# PROBLEM STATEMENT
Check each line of the entries below for the word "meteor", and copy the lines that have it.

Stored data:
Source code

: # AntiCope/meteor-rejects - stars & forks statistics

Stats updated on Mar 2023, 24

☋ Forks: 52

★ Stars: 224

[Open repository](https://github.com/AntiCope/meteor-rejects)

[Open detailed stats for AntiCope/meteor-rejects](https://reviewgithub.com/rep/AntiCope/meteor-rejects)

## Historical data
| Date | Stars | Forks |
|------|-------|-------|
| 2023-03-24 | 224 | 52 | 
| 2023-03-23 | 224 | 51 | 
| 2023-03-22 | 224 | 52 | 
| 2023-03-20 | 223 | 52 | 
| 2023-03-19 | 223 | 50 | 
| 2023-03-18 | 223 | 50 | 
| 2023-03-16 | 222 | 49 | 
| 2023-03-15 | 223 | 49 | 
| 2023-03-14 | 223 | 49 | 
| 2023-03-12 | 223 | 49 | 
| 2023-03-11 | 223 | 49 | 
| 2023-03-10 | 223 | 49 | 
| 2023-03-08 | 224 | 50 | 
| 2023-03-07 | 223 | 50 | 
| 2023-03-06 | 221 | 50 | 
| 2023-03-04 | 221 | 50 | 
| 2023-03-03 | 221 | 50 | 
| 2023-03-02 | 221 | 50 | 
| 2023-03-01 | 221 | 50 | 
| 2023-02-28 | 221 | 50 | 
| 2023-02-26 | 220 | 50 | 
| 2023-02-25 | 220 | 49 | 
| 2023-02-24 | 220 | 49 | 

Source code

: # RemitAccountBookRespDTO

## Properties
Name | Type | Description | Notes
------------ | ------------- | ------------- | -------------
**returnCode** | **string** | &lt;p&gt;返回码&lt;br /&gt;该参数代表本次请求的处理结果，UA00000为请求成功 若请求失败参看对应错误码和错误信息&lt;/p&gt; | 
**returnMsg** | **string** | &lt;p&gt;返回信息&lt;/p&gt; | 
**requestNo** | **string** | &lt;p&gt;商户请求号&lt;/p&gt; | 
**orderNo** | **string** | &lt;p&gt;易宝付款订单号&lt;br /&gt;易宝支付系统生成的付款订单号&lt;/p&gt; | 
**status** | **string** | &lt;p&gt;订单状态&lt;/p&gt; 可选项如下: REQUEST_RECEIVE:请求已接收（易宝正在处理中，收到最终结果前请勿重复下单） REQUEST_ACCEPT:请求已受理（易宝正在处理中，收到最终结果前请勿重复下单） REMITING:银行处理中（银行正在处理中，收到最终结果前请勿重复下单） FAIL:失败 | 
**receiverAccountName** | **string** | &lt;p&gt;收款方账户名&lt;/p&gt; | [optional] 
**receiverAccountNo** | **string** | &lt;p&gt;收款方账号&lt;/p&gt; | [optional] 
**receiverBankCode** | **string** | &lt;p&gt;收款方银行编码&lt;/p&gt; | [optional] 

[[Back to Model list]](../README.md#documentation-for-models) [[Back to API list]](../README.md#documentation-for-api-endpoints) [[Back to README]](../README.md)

# EXERCISE RESULT
: # AntiCope/meteor-rejects - stars & forks statistics
[Open repository](https://github.com/AntiCope/meteor-rejects)
[Open detailed stats for AntiCope/meteor-rejects](https://reviewgithub.com/rep/AntiCope/meteor-rejects)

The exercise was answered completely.